WHAT IS NEEDED: Your answer should hold each line of the material that contains the word "adecuada".
··· RECORD SET ···
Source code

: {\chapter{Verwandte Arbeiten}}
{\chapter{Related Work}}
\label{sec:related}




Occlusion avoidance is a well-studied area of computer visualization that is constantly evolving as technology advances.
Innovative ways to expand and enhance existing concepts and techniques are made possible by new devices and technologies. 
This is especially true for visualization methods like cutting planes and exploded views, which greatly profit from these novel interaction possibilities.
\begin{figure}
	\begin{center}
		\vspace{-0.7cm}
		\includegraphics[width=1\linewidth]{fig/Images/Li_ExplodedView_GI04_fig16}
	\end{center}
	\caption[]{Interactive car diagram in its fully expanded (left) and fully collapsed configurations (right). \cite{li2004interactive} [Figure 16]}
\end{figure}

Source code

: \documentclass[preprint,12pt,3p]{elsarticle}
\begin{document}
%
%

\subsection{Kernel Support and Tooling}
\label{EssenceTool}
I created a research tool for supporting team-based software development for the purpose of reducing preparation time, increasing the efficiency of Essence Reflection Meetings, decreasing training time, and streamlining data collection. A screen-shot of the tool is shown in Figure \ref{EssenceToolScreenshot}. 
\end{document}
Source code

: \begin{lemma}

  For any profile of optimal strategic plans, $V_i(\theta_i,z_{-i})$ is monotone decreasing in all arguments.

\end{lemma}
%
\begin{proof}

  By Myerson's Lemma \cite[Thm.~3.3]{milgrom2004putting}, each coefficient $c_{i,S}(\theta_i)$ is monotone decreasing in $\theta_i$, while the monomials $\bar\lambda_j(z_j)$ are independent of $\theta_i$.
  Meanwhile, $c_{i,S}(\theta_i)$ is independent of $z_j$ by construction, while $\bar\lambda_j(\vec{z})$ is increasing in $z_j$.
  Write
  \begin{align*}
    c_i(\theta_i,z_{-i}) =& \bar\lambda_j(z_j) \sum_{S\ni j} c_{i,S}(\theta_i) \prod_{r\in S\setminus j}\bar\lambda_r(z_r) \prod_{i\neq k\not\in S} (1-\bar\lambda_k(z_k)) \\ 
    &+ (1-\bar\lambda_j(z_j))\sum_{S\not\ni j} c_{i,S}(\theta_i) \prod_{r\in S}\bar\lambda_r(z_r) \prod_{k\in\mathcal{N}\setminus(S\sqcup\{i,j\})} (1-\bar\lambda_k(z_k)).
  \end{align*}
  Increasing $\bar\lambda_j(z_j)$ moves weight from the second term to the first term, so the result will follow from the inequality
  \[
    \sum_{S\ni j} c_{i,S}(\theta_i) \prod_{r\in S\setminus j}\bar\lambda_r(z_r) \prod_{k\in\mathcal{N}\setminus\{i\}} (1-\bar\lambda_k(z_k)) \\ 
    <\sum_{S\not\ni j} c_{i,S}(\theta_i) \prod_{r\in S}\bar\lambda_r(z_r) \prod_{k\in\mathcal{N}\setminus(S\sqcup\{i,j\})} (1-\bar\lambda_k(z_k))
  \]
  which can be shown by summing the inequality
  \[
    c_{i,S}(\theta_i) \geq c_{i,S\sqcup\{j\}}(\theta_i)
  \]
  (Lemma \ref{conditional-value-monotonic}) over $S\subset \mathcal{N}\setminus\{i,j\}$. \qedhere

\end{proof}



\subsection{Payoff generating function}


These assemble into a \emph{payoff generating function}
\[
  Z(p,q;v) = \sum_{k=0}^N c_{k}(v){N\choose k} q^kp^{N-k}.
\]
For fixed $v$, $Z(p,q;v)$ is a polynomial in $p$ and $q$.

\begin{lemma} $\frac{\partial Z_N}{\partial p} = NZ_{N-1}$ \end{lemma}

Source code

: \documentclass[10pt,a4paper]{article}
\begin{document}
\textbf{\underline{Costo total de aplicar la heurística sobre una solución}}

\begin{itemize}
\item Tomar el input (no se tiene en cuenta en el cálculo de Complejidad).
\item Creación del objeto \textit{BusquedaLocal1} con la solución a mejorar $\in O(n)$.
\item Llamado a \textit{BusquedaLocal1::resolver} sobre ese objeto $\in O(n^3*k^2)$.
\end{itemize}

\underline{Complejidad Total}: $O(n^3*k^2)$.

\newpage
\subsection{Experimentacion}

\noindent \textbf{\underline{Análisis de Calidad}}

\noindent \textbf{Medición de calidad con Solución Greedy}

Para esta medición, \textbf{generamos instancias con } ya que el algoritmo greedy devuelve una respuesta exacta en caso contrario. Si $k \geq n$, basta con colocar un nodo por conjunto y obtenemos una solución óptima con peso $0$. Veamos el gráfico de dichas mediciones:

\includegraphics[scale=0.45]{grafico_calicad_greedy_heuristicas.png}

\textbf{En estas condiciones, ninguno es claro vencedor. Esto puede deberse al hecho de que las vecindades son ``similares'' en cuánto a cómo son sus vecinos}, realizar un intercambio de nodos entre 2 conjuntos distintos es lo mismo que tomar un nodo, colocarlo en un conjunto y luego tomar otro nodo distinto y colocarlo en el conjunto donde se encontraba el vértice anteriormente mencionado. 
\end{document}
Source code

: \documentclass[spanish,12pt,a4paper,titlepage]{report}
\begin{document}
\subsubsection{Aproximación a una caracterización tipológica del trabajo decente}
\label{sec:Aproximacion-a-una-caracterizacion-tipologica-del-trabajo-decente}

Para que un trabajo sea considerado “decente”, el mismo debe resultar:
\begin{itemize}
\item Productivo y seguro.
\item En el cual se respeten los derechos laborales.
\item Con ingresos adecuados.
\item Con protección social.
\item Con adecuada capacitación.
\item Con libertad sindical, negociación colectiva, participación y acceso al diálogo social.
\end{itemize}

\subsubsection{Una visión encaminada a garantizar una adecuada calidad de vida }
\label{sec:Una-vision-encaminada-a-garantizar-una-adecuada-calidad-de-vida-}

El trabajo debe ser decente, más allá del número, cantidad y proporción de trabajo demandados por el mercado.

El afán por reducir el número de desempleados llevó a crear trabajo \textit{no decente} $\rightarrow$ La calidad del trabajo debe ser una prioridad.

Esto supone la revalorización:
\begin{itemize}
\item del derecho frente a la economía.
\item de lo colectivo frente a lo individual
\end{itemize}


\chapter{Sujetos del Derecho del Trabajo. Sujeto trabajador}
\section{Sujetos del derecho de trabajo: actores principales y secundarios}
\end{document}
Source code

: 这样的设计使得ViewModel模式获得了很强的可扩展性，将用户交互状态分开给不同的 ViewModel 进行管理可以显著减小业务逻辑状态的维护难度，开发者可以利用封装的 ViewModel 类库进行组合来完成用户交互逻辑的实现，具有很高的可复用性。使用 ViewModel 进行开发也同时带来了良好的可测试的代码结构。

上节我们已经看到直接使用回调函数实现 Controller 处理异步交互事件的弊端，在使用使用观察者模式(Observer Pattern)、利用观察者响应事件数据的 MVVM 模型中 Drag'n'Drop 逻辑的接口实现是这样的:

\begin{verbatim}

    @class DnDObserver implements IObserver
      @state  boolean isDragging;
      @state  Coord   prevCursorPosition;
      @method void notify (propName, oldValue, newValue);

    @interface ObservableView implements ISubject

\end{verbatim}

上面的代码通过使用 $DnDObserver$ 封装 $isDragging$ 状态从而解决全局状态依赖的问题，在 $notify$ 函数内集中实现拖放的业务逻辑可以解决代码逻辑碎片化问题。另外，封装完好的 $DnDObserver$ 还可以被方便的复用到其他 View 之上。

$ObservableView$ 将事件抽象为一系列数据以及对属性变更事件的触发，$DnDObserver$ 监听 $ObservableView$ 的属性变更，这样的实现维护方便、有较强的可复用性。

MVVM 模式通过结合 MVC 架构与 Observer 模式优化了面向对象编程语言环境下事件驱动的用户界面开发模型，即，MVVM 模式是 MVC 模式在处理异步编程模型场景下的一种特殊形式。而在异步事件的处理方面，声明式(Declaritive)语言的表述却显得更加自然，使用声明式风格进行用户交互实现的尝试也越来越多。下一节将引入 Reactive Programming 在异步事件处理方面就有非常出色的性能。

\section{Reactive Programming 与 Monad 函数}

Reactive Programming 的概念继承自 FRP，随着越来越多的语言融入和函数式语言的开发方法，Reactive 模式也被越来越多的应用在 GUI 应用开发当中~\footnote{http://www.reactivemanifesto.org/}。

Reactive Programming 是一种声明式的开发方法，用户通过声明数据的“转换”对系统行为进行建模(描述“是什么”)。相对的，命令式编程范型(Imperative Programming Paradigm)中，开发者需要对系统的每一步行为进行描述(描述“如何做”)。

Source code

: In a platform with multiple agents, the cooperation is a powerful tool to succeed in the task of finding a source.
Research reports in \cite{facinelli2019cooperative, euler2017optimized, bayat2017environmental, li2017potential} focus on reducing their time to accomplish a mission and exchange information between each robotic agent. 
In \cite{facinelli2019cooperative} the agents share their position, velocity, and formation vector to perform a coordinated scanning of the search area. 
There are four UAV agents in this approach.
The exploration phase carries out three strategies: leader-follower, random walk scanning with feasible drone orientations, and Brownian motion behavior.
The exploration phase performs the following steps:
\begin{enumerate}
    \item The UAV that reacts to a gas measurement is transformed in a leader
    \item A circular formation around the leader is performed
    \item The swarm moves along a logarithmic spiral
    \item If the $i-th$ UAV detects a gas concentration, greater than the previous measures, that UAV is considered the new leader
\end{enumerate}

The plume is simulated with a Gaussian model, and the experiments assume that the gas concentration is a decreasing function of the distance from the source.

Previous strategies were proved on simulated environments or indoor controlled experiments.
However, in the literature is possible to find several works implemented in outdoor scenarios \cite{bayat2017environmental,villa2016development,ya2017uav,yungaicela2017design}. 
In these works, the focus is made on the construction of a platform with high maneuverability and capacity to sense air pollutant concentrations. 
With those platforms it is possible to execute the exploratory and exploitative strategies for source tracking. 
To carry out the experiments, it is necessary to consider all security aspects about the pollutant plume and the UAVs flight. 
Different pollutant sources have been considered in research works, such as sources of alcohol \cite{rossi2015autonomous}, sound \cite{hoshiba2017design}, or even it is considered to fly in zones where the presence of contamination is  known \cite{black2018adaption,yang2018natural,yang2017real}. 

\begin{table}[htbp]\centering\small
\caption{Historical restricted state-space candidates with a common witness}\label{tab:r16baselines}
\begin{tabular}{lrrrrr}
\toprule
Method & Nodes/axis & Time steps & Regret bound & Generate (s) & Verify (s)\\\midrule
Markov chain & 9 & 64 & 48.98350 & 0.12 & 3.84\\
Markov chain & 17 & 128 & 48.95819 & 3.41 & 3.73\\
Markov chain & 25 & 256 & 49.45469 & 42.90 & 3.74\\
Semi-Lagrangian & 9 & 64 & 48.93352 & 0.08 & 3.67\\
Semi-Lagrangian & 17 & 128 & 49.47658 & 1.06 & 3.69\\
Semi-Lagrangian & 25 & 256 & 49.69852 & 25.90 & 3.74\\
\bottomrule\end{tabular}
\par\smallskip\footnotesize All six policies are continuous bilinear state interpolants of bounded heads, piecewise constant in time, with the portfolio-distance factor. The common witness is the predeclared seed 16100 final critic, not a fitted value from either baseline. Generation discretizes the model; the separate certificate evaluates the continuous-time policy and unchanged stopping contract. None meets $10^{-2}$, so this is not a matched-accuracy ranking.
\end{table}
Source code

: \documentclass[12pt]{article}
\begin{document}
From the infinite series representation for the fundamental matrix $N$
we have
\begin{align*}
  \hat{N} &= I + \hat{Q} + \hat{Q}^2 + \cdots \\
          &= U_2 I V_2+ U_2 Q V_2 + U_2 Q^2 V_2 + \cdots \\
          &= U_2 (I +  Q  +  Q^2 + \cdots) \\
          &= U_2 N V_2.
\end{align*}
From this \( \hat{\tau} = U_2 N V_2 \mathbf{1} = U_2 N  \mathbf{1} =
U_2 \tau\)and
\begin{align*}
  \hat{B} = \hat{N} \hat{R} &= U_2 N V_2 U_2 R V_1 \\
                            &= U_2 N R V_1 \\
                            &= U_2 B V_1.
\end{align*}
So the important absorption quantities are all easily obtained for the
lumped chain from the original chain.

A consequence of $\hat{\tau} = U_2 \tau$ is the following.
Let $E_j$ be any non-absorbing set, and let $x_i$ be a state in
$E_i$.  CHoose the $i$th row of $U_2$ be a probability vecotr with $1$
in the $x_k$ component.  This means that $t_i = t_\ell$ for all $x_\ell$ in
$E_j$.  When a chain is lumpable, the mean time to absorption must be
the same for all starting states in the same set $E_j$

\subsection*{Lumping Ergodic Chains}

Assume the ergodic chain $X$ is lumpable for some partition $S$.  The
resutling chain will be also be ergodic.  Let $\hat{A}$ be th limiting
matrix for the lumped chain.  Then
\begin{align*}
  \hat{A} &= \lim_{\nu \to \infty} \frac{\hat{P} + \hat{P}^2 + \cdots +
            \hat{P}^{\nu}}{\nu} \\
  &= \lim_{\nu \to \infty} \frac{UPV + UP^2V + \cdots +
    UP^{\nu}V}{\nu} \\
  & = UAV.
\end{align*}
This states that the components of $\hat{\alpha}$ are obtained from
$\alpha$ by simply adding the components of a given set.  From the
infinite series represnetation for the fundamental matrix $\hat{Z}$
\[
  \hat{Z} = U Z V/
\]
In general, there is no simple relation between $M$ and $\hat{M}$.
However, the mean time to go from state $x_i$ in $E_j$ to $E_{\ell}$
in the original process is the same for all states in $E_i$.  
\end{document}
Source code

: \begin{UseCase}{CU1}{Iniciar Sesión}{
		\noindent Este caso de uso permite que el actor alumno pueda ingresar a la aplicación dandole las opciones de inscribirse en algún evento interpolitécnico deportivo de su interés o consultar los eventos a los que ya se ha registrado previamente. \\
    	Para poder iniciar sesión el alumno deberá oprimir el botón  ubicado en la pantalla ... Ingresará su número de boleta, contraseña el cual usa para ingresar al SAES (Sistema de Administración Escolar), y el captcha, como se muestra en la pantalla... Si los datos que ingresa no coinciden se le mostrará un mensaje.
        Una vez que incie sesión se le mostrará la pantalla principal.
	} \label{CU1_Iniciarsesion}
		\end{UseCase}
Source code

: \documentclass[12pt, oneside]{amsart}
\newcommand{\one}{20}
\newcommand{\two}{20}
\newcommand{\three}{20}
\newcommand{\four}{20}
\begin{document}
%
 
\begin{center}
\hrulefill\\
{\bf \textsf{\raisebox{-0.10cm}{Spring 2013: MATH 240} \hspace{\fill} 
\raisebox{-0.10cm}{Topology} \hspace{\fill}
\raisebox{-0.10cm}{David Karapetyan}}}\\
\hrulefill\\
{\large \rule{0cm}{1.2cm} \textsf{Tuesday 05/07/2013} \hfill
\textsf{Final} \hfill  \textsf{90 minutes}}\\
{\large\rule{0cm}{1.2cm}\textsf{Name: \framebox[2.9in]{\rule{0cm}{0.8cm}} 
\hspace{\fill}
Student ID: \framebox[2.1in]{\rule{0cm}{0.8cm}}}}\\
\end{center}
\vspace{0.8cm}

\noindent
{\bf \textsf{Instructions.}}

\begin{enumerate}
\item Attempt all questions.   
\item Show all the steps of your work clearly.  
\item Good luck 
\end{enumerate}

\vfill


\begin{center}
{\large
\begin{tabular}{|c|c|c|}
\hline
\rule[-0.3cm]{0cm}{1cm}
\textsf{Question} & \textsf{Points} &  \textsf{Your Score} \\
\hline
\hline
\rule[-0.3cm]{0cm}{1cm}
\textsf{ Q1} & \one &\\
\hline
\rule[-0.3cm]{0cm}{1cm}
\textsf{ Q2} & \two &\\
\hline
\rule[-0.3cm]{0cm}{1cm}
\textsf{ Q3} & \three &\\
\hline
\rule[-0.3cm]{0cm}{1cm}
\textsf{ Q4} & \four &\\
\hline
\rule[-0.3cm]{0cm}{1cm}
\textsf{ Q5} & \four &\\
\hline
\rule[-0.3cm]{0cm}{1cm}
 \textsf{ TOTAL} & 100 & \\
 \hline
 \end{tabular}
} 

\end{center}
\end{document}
···
OUTPUT FOR THIS TASK:
\item Con adecuada capacitación.
\subsubsection{Una visión encaminada a garantizar una adecuada calidad de vida }
\label{sec:Una-vision-encaminada-a-garantizar-una-adecuada-calidad-de-vida-}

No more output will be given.